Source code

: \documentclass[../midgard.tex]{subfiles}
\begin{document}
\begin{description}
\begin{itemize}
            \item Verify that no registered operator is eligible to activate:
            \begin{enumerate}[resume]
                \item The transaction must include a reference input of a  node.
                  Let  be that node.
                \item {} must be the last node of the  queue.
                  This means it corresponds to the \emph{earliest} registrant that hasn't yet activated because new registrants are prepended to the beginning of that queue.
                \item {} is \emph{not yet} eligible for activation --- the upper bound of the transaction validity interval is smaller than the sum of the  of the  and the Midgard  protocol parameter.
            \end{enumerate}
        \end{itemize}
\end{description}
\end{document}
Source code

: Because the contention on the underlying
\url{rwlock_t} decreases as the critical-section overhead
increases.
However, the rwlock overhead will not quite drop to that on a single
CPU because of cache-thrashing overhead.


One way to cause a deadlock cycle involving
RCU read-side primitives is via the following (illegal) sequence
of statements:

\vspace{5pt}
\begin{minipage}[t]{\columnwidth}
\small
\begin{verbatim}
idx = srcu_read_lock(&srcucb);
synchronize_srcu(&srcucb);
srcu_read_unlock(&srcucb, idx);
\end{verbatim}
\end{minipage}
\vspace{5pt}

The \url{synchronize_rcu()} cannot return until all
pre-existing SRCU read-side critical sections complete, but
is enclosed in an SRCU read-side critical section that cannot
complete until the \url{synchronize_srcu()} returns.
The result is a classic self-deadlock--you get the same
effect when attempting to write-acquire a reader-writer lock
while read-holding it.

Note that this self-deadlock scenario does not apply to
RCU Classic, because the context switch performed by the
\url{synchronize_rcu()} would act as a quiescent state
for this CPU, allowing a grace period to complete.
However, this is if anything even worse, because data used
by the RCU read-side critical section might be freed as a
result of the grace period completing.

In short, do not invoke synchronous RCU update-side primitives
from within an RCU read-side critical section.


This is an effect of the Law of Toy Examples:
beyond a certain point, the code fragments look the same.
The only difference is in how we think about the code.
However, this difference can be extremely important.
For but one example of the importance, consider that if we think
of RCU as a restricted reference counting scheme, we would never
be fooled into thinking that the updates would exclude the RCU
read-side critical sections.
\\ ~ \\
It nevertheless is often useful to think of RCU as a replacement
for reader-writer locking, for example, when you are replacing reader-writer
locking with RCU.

[Requirement]
In the data above, start at the line that has "be that node.", stop after the line that has "This means it", and print every line in between exactly as it stands.

[Expected output]
                  Let  be that node.
                \item {} must be the last node of the  queue.
                  This means it corresponds to the \emph{earliest} registrant that hasn't yet activated because new registrants are prepended to the beginning of that queue.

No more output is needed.